Like so many opposed to assisted suicide, Tiffany Jenkins (Perspective, 16 December) cites Hippocrates who, I am afraid, is not as relevant as he was six centuries ago.
And nor are very peculiar special cases such as the gender reassignation Belgian, or children, or the demented elderly, none of whom are included in current attempts to change the law in Scotland and England.
Her insistence that someone else’s life is always worth living, however undignified, is extraordinarily paternalistic and simply out of sympathy with what most people in the UK think. With proper safeguards, a civilised society should allow the few people who have such unrelieveable suffering that they wish to die, to have the option of an assisted death – which they may or may not take up.
This is far from an “unhealthy development”. If I had a terminal illness, and genuinely thought I had had enough and would be better off dead, I am not having Tiffany Jenkins or anyone else standing over my bed telling me otherwise.
Emeritus Professor of Medical Neurology
South Gray Street
It is absurd for Tiffany Jenkins to suggest that assisted suicide, as she calls it, seems to be the only pressure group campaign that has grown in popularity.
She only needs to look at support for issues like same-sex marriage, nuclear disarmament, women’s rights, the case for independence, to see examples of one type of democracy in action.
I do not doubt that the extent of the popularity of each is cyclical. But the fact that they still exist in various forms refutes Tiffany’s argument, indeed her fear, that assisted dying (as I and others like to call it) seems to be the only growing cause celebre of our time.
She seems to base this on a doubtful proposition. That is that at the heart of the campaign is the belief that many lives are no longer worth living.
She cites the views of Baroness Warnock and recent legislative moves in Belgium and the Netherlands as typical of a prevailing mood. I have to say that I have not noticed that approach in Scotland.
The case for assisted dying is based firmly on the idea that where an individual person makes an informed choice that he or she wishes to end their life, they should be given medical assistance to do so. Those who make a reasoned and well meaning attempt to help them should not be subject to prosecution.
It is totally wrong to suggest that view is based on some visceral approach that there are many lives “not worth living”. Support for assisted dying is based firmly on the principle of individual choice. Legislation to introduce it should concentrate on ensuring that the circumstances of that choice are never abused, and that all other attempts to prolong a civilised life have been exhausted.
Tiffany Jenkins writes: “It is possible to feel sympathy for the terminally ill and for those who think they have had enough”.
She quotes Aquinas’s assertion that suicide contravenes one’s duty to oneself (what- ever this means). She thinks the elderly and infirm are seen as a waste of space and we (all) are seen as having a duty to die.
It is not clear if she actually has compassion for those who are, in their sole opinion, at an end. Can she not see her way to supporting those who have to have help to end what is to them a truly wretched life?
Sufferers who know for sure that they are in certain terminal decline leading to increasing loss of physical and mental functions can find ways to “meet their maker”, but locked-in syndrome sufferers cannot.

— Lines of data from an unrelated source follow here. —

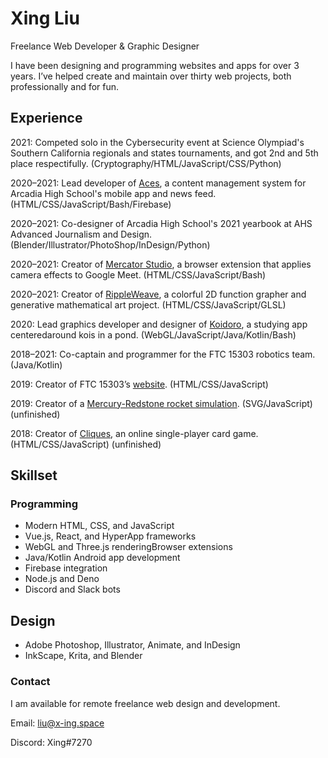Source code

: # Xing Liu

Freelance Web Developer & Graphic Designer

I have been designing and programming websites and apps for over 3 years. I’ve helped create and maintain over thirty web projects, both professionally and for fun.

## Experience

2021: Competed solo in the Cybersecurity event at Science Olympiad's Southern California regionals and states tournaments, and got 2nd and 5th place respectifully. (Cryptography/HTML/JavaScript/CSS/Python)

2020–2021: Lead developer of [Aces](https://internal.ahs.app/editor), a content management system for Arcadia High School's mobile app and news feed. (HTML/CSS/JavaScript/Bash/Firebase)

2020–2021: Co-designer of Arcadia High School's 2021 yearbook at AHS Advanced Journalism and Design. (Blender/Illustrator/PhotoShop/InDesign/Python)

2020–2021: Creator of [Mercator Studio](https://x-ing.space/mercator), a browser extension that applies camera effects to Google Meet. (HTML/CSS/JavaScript/Bash)

2020–2021: Creator of [RippleWeave](https://x-ing.space/rippleweave), a colorful 2D function grapher and generative mathematical art project. (HTML/CSS/JavaScript/GLSL)

2020: Lead graphics developer and designer of [Koidoro](https://x-ing.space/koipond), a studying app centeredaround kois in a pond. (WebGL/JavaScript/Java/Kotlin/Bash)

2018–2021: Co-captain and programmer for the FTC 15303 robotics team. (Java/Kotlin)

2019: Creator of FTC 15303’s [website](https://robotics.majorstem.org). (HTML/CSS/JavaScript)

2019: Creator of a [Mercury-Redstone rocket simulation](x-ing.space/mercury-redstone). (SVG/JavaScript) (unfinished)

2018: Creator of [Cliques](x-ing.space/cliques), an online single-player card game. (HTML/CSS/JavaScript) (unfinished)

## Skillset

### Programming

- Modern HTML, CSS, and JavaScript
- Vue.js, React, and HyperApp frameworks
- WebGL and Three.js renderingBrowser extensions
- Java/Kotlin Android app development
- Firebase integration
- Node.js and Deno
- Discord and Slack bots

## Design

- Adobe Photoshop, Illustrator, Animate, and InDesign
- InkScape, Krita, and Blender

### Contact

I am available for remote freelance web design and development.

Email: liu@x-ing.space

Discord: Xing#7270
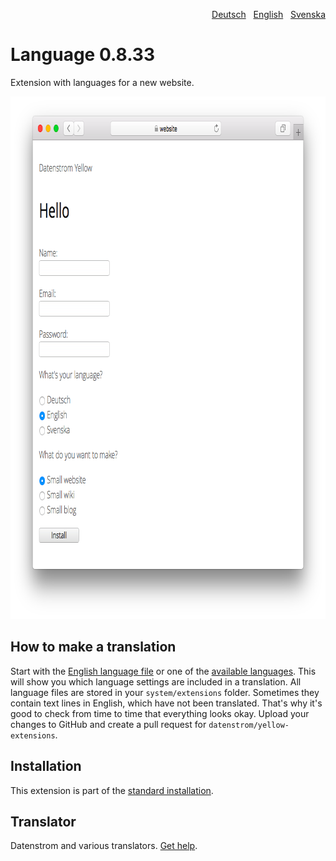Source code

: <p align="right"><a href="README-de.md">Deutsch</a> &nbsp; <a href="README.md">English</a> &nbsp; <a href="README-sv.md">Svenska</a></p>

# Language 0.8.33

Extension with languages for a new website.

<p align="center"><img src="language-screenshot.png?raw=true" width="795" height="836" alt="Screenshot"></p>

## How to make a translation

Start with the [English language file](https://github.com/datenstrom/yellow-extensions/blob/master/source/english/english.txt) or one of the [available languages](https://github.com/datenstrom/yellow-extensions#languages). This will show you which language settings are included in a translation. All language files are stored in your `system/extensions` folder. Sometimes they contain text lines in English, which have not been translated. That's why it's good to check from time to time that everything looks okay. Upload your changes to GitHub and create a pull request for `datenstrom/yellow-extensions`.

## Installation

This extension is part of the [standard installation](https://github.com/datenstrom/yellow).

## Translator

Datenstrom and various translators. [Get help](https://datenstrom.se/yellow/help/).
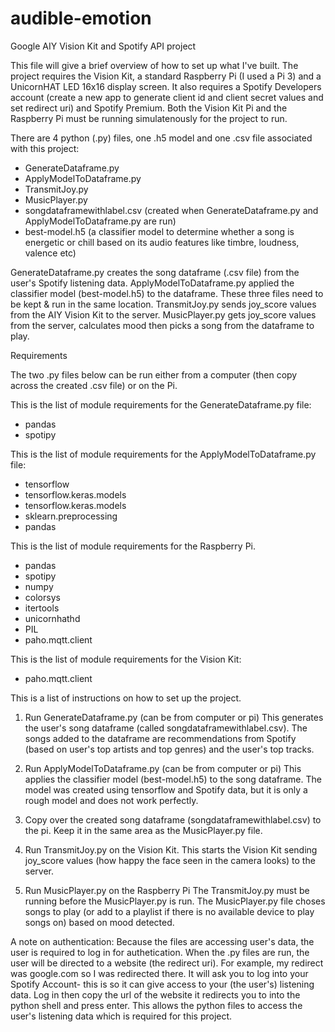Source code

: # audible-emotion
Google AIY Vision Kit and Spotify API project


This file will give a brief overview of how to set up what I've built.
The project requires the Vision Kit, a standard Raspberry Pi (I used a Pi 3) and a UnicornHAT LED 16x16 display screen. It also requires a Spotify Developers account (create a new app to generate client id and client secret values and set redirect uri) and Spotify Premium.
Both the Vision Kit Pi and the Raspberry Pi must be running simulatenously for the project to run.

There are 4 python (.py) files, one .h5 model and one .csv file associated with this project:
- GenerateDataframe.py
- ApplyModelToDataframe.py
- TransmitJoy.py
- MusicPlayer.py
- songdataframewithlabel.csv (created when GenerateDataframe.py and ApplyModelToDataframe.py are run)
- best-model.h5 (a classifier model to determine whether a song is energetic or chill based on its audio features like timbre, loudness, valence etc)

GenerateDataframe.py creates the song dataframe (.csv file) from the user's Spotify listening data.
ApplyModelToDataframe.py applied the classifier model (best-model.h5) to the dataframe. These three files need to be kept & run in the same location.
TransmitJoy.py sends joy_score values from the AIY Vision Kit to the server.
MusicPlayer.py gets joy_score values from the server, calculates mood then picks a song from the dataframe to play.


Requirements

The two .py files below can be run either from a computer (then copy across the created .csv file) or on the Pi.

This is the list of module requirements for the GenerateDataframe.py file:
- pandas
- spotipy

This is the list of module requirements for the ApplyModelToDataframe.py file:
- tensorflow
- tensorflow.keras.models
- tensorflow.keras.models
- sklearn.preprocessing
- pandas

This is the list of module requirements for the Raspberry Pi.
- pandas
- spotipy
- numpy
- colorsys
- itertools
- unicornhathd
- PIL
- paho.mqtt.client

This is the list of module requirements for the Vision Kit:
- paho.mqtt.client


This is a list of instructions on how to set up the project.

1. Run GenerateDataframe.py (can be from computer or pi)
This generates the user's song dataframe (called songdataframewithlabel.csv). 
The songs added to the dataframe are recommendations from Spotify (based on user's top artists and top genres) and the user's top tracks.

2. Run ApplyModelToDataframe.py (can be from computer or pi)
This applies the classifier model (best-model.h5) to the song dataframe. The model was created using tensorflow and Spotify data, but it is only a rough model and does not work perfectly.

3. Copy over the created song dataframe (songdataframewithlabel.csv) to the pi.
Keep it in the same area as the MusicPlayer.py file.

4. Run TransmitJoy.py on the Vision Kit.
This starts the Vision Kit sending joy_score values (how happy the face seen in the camera looks) to the server.

5. Run MusicPlayer.py on the Raspberry Pi
The TransmitJoy.py must be running before the MusicPlayer.py is run.
The MusicPlayer.py file choses songs to play (or add to a playlist if there is no available device to play songs on) based on mood detected.


A note on authentication:
Because the files are accessing user's data, the user is required to log in for authetication. When the .py files are run, the user will be directed to a website (the redirect uri). 
For example, my redirect was google.com so I was redirected there. It will ask you to log into your Spotify Account- this is so it can give access to your (the user's) listening data.
Log in then copy the url of the website it redirects you to into the python shell and press enter.
This allows the python files to access the user's listening data which is required for this project.
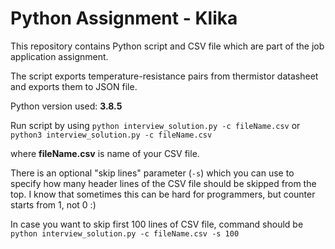# Python Assignment - Klika

This repository contains Python script and CSV file which are part of the job application assignment.

The script exports temperature-resistance pairs from thermistor datasheet and exports them to JSON file.

Python version used: **3.8.5**

Run script by using 
`python interview_solution.py -c fileName.csv`
or 
`python3 interview_solution.py -c fileName.csv`

where **fileName.csv** is name of your CSV file.

There is an optional "skip lines" parameter (`-s`) which you can use to specify how many header lines of the CSV file should be skipped from the top. I know that sometimes this can be hard for programmers, but counter starts from 1, not 0 :)

In case you want to skip first 100 lines of CSV file, command should be
`python interview_solution.py -c fileName.csv -s 100`


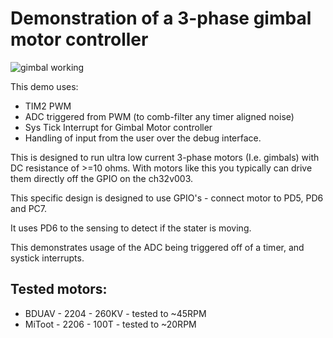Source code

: # Demonstration of a 3-phase gimbal motor controller

![gimbal working](https://github.com/cnlohr/ch32v003fun/blob/master/examples/bldc_gimbal/gimbal_working.jpg?raw=true)

This demo uses:
 * TIM2 PWM
 * ADC triggered from PWM (to comb-filter any timer aligned noise)
 * Sys Tick Interrupt for Gimbal Motor controller
 * Handling of input from the user over the debug interface.

This is designed to run ultra low current 3-phase motors (I.e. gimbals) with DC resistance of >=10 ohms.  With motors like this you typically can drive them directly off the GPIO on the ch32v003.

This specific design is designed to use GPIO's - connect motor to PD5, PD6 and PC7.

It uses PD6 to the sensing to detect if the stater is moving.

This demonstrates usage of the ADC being triggered off of a timer, and systick interrupts.

## Tested motors:
 * BDUAV - 2204 - 260KV - tested to ~45RPM
 * MiToot - 2206 - 100T - tested to ~20RPM


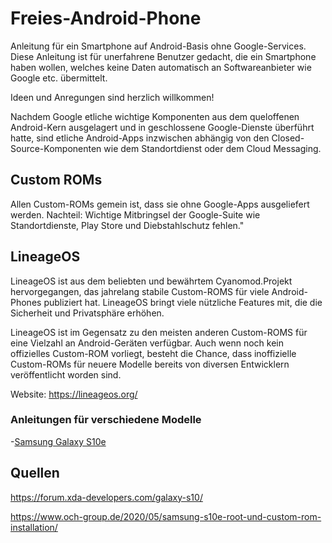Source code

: # Freies-Android-Phone
Anleitung für ein Smartphone auf Android-Basis ohne Google-Services. Diese Anleitung ist für unerfahrene Benutzer gedacht, die ein Smartphone haben wollen, welches keine Daten automatisch an Softwareanbieter wie Google etc. übermittelt. 

Ideen und Anregungen sind herzlich willkommen!

Nachdem Google etliche wichtige Komponenten aus dem queloffenen Android-Kern ausgelagert und in geschlossene Google-Dienste überführt hatte, sind etliche Android-Apps inzwischen abhängig von den Closed-Source-Komponenten wie dem Standortdienst oder dem Cloud Messaging.

## Custom ROMs

Allen Custom-ROMs gemein ist, dass sie ohne Google-Apps ausgeliefert werden.  Nachteil: Wichtige Mitbringsel der Google-Suite wie Standortdienste, Play Store und Diebstahlschutz fehlen."

## LineageOS

LineageOS ist aus dem beliebten und bewährtem Cyanomod.Projekt hervorgegangen, das jahrelang stabile Custom-ROMS für viele Android-Phones publiziert hat. LineageOS bringt viele nützliche Features mit, die die Sicherheit und Privatsphäre erhöhen.

LineageOS ist im Gegensatz zu den meisten anderen Custom-ROMS für eine Vielzahl an Android-Geräten verfügbar. Auch wenn noch kein offizielles Custom-ROM vorliegt, besteht die Chance, dass inoffizielle Custom-ROMs für neuere Modelle bereits von diversen Entwicklern veröffentlicht worden sind.

Website: https://lineageos.org/

### Anleitungen für verschiedene Modelle

 -[Samsung Galaxy S10e](/LineageOS/Samsung/SM-G970F/)

## Quellen

https://forum.xda-developers.com/galaxy-s10/

https://www.och-group.de/2020/05/samsung-s10e-root-und-custom-rom-installation/

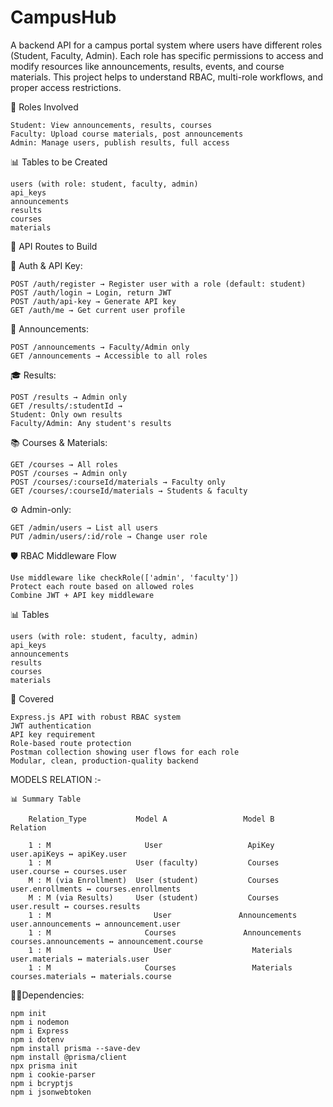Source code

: # CampusHub
A backend API for a campus portal system where users have different roles (Student, Faculty, Admin). Each role has specific permissions to access and modify resources like announcements, results, events, and course materials.  This project helps to understand RBAC, multi-role workflows, and proper access restrictions.

👥 Roles Involved

    Student: View announcements, results, courses
    Faculty: Upload course materials, post announcements
    Admin: Manage users, publish results, full access

📊 Tables to be Created

    users (with role: student, faculty, admin)
    api_keys
    announcements
    results
    courses
    materials

🧾 API Routes to Build

🔐 Auth & API Key:

    POST /auth/register → Register user with a role (default: student)
    POST /auth/login → Login, return JWT
    POST /auth/api-key → Generate API key
    GET /auth/me → Get current user profile

📢 Announcements:

    POST /announcements → Faculty/Admin only
    GET /announcements → Accessible to all roles

🎓 Results:

    POST /results → Admin only
    GET /results/:studentId →
    Student: Only own results
    Faculty/Admin: Any student's results

📚 Courses & Materials:

    GET /courses → All roles
    POST /courses → Admin only
    POST /courses/:courseId/materials → Faculty only
    GET /courses/:courseId/materials → Students & faculty

⚙ Admin-only:

    GET /admin/users → List all users
    PUT /admin/users/:id/role → Change user role

🛡 RBAC Middleware Flow

    Use middleware like checkRole(['admin', 'faculty'])
    Protect each route based on allowed roles
    Combine JWT + API key middleware



📊 Tables 

    users (with role: student, faculty, admin)
    api_keys
    announcements
    results
    courses
    materials

🎯 Covered

    Express.js API with robust RBAC system
    JWT authentication
    API key requirement
    Role-based route protection
    Postman collection showing user flows for each role
    Modular, clean, production-quality backend

MODELS RELATION :-

    📊 Summary Table

        Relation_Type	        Model A	                Model B	                        Relation

        1 : M	                  User	                 ApiKey	                user.apiKeys ↔ apiKey.user
        1 : M	                User (faculty)	         Courses	             user.course ↔ courses.user
        M : M (via Enrollment)	User (student)	         Courses	            user.enrollments ↔ courses.enrollments
        M : M (via Results)	    User (student)	         Courses	             user.result ↔ courses.results
        1 : M	                    User	           Announcements	        user.announcements ↔ announcement.user
        1 : M	                  Courses	            Announcements            courses.announcements ↔ announcement.course
        1 : M	                    User	              Materials	            user.materials ↔ materials.user
        1 : M	                  Courses	              Materials	            courses.materials ↔ materials.course


🐱‍👤Dependencies:

    npm init
    npm i nodemon
    npm i Express
    npm i dotenv
    npm install prisma --save-dev 
    npm install @prisma/client    
    npx prisma init
    npm i cookie-parser  
    npm i bcryptjs
    npm i jsonwebtoken
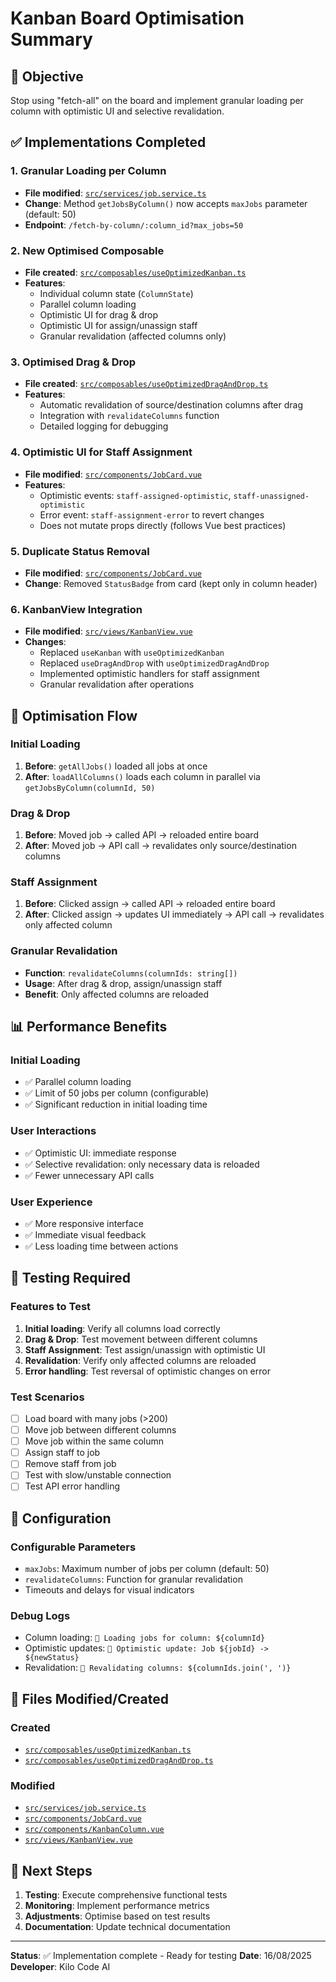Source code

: # Kanban Board Optimisation Summary

## 🎯 Objective

Stop using "fetch-all" on the board and implement granular loading per column with optimistic UI and selective revalidation.

## ✅ Implementations Completed

### 1. Granular Loading per Column

- **File modified**: [`src/services/job.service.ts`](src/services/job.service.ts:40)
- **Change**: Method `getJobsByColumn()` now accepts `maxJobs` parameter (default: 50)
- **Endpoint**: `/fetch-by-column/:column_id?max_jobs=50`

### 2. New Optimised Composable

- **File created**: [`src/composables/useOptimizedKanban.ts`](src/composables/useOptimizedKanban.ts)
- **Features**:
  - Individual column state (`ColumnState`)
  - Parallel column loading
  - Optimistic UI for drag & drop
  - Optimistic UI for assign/unassign staff
  - Granular revalidation (affected columns only)

### 3. Optimised Drag & Drop

- **File created**: [`src/composables/useOptimizedDragAndDrop.ts`](src/composables/useOptimizedDragAndDrop.ts)
- **Features**:
  - Automatic revalidation of source/destination columns after drag
  - Integration with `revalidateColumns` function
  - Detailed logging for debugging

### 4. Optimistic UI for Staff Assignment

- **File modified**: [`src/components/JobCard.vue`](src/components/JobCard.vue)
- **Features**:
  - Optimistic events: `staff-assigned-optimistic`, `staff-unassigned-optimistic`
  - Error event: `staff-assignment-error` to revert changes
  - Does not mutate props directly (follows Vue best practices)

### 5. Duplicate Status Removal

- **File modified**: [`src/components/JobCard.vue`](src/components/JobCard.vue:152)
- **Change**: Removed `StatusBadge` from card (kept only in column header)

### 6. KanbanView Integration

- **File modified**: [`src/views/KanbanView.vue`](src/views/KanbanView.vue)
- **Changes**:
  - Replaced `useKanban` with `useOptimizedKanban`
  - Replaced `useDragAndDrop` with `useOptimizedDragAndDrop`
  - Implemented optimistic handlers for staff assignment
  - Granular revalidation after operations

## 🔄 Optimisation Flow

### Initial Loading

1. **Before**: `getAllJobs()` loaded all jobs at once
2. **After**: `loadAllColumns()` loads each column in parallel via `getJobsByColumn(columnId, 50)`

### Drag & Drop

1. **Before**: Moved job → called API → reloaded entire board
2. **After**: Moved job → API call → revalidates only source/destination columns

### Staff Assignment

1. **Before**: Clicked assign → called API → reloaded entire board
2. **After**: Clicked assign → updates UI immediately → API call → revalidates only affected column

### Granular Revalidation

- **Function**: `revalidateColumns(columnIds: string[])`
- **Usage**: After drag & drop, assign/unassign staff
- **Benefit**: Only affected columns are reloaded

## 📊 Performance Benefits

### Initial Loading

- ✅ Parallel column loading
- ✅ Limit of 50 jobs per column (configurable)
- ✅ Significant reduction in initial loading time

### User Interactions

- ✅ Optimistic UI: immediate response
- ✅ Selective revalidation: only necessary data is reloaded
- ✅ Fewer unnecessary API calls

### User Experience

- ✅ More responsive interface
- ✅ Immediate visual feedback
- ✅ Less loading time between actions

## 🧪 Testing Required

### Features to Test

1. **Initial loading**: Verify all columns load correctly
2. **Drag & Drop**: Test movement between different columns
3. **Staff Assignment**: Test assign/unassign with optimistic UI
4. **Revalidation**: Verify only affected columns are reloaded
5. **Error handling**: Test reversal of optimistic changes on error

### Test Scenarios

- [ ] Load board with many jobs (>200)
- [ ] Move job between different columns
- [ ] Move job within the same column
- [ ] Assign staff to job
- [ ] Remove staff from job
- [ ] Test with slow/unstable connection
- [ ] Test API error handling

## 🔧 Configuration

### Configurable Parameters

- `maxJobs`: Maximum number of jobs per column (default: 50)
- `revalidateColumns`: Function for granular revalidation
- Timeouts and delays for visual indicators

### Debug Logs

- Column loading: `🔄 Loading jobs for column: ${columnId}`
- Optimistic updates: `🎯 Optimistic update: Job ${jobId} -> ${newStatus}`
- Revalidation: `🔄 Revalidating columns: ${columnIds.join(', ')}`

## 📝 Files Modified/Created

### Created

- [`src/composables/useOptimizedKanban.ts`](src/composables/useOptimizedKanban.ts)
- [`src/composables/useOptimizedDragAndDrop.ts`](src/composables/useOptimizedDragAndDrop.ts)

### Modified

- [`src/services/job.service.ts`](src/services/job.service.ts)
- [`src/components/JobCard.vue`](src/components/JobCard.vue)
- [`src/components/KanbanColumn.vue`](src/components/KanbanColumn.vue)
- [`src/views/KanbanView.vue`](src/views/KanbanView.vue)

## 🚀 Next Steps

1. **Testing**: Execute comprehensive functional tests
2. **Monitoring**: Implement performance metrics
3. **Adjustments**: Optimise based on test results
4. **Documentation**: Update technical documentation

---

**Status**: ✅ Implementation complete - Ready for testing
**Date**: 16/08/2025
**Developer**: Kilo Code AI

Is there a way for them to be helped without unleashing a cry that that is a way of doing away with a nuisance?
Further, palliative care can be a real help for many in decline, but not everyone wants this, although those who do must be supported to the end and not coerced into termination.
Sliding quietly into oblivion is perhaps what we all want in the end, but who is going to be asked to bring this on early if we try to avoid reaching the stage of not being able to manage this for ourselves?
Medical staff are in a dilemma if asked to do so, although it appears that some types of cessation of care are accepted if the (invasive) treatments are truly hostile to very ill patients’ wellbeing.
It would be good if the whole issue could be debated more objectively without retreating into a “life is sacred” per se mode.
Too many people would like help to be available, if needed, for such a superficial rejection of their interests to be other than unfair.
Tiffany Jenkins states that assisted dying and euthanasia “cannot be a healthy development” and that they are “a loss of belief in life”, yet she not once addresses the question of quality of life.
Quality of life can mean different things to different people.
Ms Jenkins makes mention of the Belgian transsexual Nathan Verhelst, who chose assisted dying after his gender reassignment went terribly wrong.
Mr Verhelst was 44 and faced with an entire life of knowing he could never be fully male. Facing that on a daily basis for perhaps more than 40 years, he felt that death held less terror. Who are we to question that?
There is no-one, not even therapists, who ever counselled Mr Verhelst over his dilemma, for the simple fact that none of them has ever been in his position.
As sad and tragic as his case was, it was Mr Verhelst’s life, and his decision to end it; a choice which should be respected. Our lives are our own.
They are not the property of the state and far less of any religion. Why then should we show human beings less compassion than animals when quality of life is gone?
Forcing someone whose quality of life is gone to continue living is the cruellest, most inhumane thing we can do to other humans; not least because as sapient creatures, they have the terror of knowing what is happening to them.
Far from loss in a faith in life therefore, assisted dying and euthanasia are the ultimate respect for life, and the right of the individual what to do with their life.